Dataset entries:
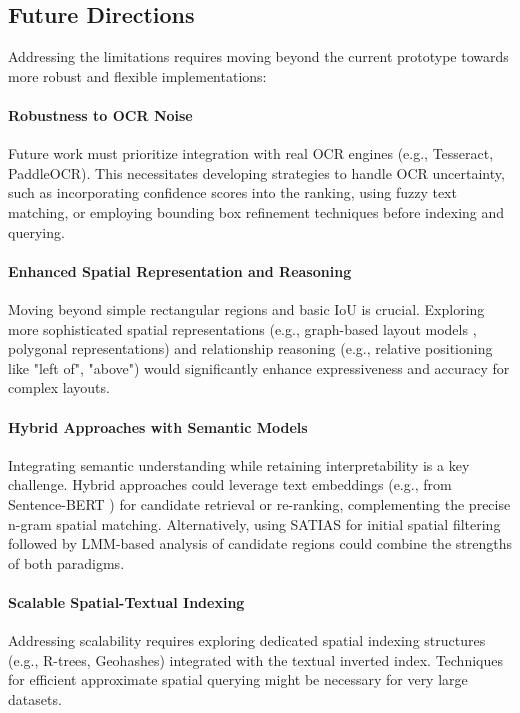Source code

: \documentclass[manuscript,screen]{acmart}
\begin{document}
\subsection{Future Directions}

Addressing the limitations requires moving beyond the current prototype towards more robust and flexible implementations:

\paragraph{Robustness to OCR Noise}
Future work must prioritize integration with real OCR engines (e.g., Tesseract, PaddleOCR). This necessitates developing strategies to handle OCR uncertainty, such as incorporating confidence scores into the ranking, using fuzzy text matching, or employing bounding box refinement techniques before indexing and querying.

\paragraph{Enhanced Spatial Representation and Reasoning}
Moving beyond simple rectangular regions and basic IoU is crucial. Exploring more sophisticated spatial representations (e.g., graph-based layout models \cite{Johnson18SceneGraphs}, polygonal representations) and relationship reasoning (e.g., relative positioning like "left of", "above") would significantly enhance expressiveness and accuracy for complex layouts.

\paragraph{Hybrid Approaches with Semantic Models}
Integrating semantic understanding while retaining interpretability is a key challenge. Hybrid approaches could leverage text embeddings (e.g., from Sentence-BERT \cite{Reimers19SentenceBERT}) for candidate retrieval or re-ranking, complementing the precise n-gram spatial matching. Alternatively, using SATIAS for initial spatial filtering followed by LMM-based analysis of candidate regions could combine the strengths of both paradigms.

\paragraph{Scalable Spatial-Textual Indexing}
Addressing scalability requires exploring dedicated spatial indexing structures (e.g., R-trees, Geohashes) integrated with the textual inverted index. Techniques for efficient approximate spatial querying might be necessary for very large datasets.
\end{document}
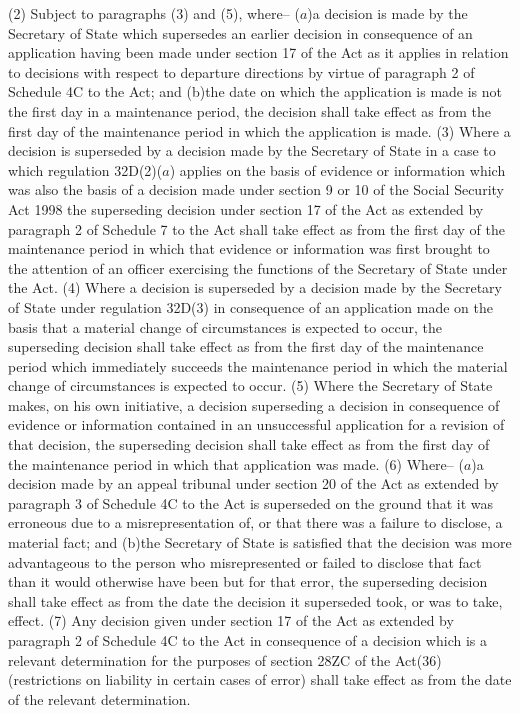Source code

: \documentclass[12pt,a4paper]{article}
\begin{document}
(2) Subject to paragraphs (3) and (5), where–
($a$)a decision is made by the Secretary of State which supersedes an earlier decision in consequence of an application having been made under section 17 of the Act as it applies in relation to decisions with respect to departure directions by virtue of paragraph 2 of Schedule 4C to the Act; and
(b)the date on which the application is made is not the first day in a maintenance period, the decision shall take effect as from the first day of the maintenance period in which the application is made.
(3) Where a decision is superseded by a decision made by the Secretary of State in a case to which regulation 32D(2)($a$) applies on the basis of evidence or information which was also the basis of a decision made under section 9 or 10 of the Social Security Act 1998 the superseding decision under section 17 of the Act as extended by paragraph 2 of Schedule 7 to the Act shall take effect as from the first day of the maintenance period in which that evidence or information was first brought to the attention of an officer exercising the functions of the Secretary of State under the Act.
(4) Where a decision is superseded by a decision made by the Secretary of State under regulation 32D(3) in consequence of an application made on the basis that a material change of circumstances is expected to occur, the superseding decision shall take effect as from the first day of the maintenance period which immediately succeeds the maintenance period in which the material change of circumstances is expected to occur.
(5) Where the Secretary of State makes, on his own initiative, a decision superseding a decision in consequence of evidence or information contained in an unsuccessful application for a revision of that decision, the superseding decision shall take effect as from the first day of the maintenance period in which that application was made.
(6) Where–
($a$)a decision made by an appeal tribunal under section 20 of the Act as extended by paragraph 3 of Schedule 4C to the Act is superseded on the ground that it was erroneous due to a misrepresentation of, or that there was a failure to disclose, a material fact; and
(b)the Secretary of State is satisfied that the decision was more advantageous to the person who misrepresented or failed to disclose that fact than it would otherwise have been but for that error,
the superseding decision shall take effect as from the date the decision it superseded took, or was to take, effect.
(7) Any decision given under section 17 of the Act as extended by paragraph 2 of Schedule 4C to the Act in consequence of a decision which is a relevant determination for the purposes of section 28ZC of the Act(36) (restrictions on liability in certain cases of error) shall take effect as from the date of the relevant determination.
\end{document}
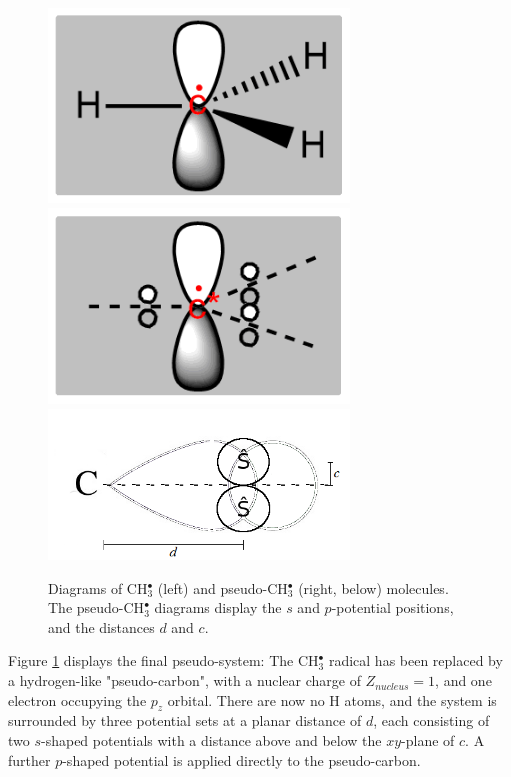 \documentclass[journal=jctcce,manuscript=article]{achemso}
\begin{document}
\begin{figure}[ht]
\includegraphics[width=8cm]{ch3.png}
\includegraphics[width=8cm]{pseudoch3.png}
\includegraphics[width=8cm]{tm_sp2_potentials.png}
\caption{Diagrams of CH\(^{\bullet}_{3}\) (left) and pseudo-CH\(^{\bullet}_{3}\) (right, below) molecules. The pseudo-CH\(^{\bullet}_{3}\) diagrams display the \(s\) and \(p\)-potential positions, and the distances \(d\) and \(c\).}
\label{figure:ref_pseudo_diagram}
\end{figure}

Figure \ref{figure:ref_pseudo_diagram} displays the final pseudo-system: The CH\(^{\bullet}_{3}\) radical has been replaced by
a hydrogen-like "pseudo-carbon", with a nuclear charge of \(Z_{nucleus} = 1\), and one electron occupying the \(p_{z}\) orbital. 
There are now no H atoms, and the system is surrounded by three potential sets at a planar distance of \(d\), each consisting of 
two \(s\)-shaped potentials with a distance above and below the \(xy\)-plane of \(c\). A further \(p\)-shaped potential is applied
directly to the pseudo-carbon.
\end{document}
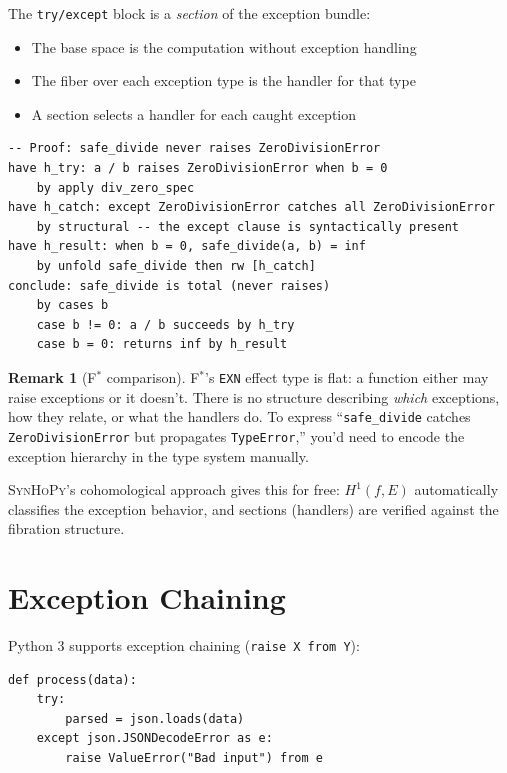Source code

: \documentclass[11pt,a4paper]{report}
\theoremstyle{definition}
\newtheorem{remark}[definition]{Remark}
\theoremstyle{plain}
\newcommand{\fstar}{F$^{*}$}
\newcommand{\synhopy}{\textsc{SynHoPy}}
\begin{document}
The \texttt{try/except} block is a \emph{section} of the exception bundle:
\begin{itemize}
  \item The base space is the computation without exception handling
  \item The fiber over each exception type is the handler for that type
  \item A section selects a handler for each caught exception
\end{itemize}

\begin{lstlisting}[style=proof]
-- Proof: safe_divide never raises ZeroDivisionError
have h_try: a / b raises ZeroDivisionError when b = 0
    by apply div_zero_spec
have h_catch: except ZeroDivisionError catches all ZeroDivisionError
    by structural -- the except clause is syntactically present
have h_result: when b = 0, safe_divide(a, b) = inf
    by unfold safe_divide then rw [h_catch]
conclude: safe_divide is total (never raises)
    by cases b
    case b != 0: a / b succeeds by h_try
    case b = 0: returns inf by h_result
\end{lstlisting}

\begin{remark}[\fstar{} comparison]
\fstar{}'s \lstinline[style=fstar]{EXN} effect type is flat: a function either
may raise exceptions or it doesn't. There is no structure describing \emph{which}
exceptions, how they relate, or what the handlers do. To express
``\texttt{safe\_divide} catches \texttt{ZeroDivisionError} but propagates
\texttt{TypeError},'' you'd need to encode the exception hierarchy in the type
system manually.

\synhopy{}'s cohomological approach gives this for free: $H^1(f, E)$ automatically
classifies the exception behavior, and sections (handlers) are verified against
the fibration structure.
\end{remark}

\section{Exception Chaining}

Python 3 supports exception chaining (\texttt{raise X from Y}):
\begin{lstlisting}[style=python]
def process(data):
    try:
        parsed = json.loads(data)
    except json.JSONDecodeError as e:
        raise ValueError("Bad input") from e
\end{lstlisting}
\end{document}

* * *

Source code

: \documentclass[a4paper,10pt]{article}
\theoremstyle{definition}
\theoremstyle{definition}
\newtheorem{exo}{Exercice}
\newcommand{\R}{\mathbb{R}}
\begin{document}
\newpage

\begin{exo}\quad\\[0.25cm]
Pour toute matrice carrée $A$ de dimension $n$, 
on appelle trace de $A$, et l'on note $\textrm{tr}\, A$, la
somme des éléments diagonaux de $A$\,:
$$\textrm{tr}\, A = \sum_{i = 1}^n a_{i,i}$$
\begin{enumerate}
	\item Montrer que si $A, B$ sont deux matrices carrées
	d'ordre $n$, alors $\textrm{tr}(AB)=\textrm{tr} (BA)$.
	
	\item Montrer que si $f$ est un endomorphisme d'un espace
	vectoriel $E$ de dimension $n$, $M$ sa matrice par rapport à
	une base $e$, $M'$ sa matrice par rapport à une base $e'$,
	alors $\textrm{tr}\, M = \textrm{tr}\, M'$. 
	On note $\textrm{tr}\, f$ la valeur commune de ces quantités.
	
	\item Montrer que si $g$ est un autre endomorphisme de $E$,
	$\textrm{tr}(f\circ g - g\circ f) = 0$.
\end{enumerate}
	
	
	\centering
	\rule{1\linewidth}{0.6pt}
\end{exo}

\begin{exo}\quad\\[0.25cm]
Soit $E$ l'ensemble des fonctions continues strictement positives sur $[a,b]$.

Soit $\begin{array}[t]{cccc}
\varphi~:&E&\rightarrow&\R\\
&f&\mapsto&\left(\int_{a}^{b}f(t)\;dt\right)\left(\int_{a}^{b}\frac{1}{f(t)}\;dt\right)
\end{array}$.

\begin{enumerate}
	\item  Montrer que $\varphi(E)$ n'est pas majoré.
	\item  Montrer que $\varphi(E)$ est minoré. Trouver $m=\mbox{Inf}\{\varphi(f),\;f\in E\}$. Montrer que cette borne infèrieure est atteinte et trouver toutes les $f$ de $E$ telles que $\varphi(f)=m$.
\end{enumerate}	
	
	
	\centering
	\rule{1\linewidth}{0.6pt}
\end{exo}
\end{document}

Problem description:
Look through the entries above and list every line containing "newtheorem".

Task solution:
\newtheorem{remark}[definition]{Remark}
\newtheorem{exo}{Exercice}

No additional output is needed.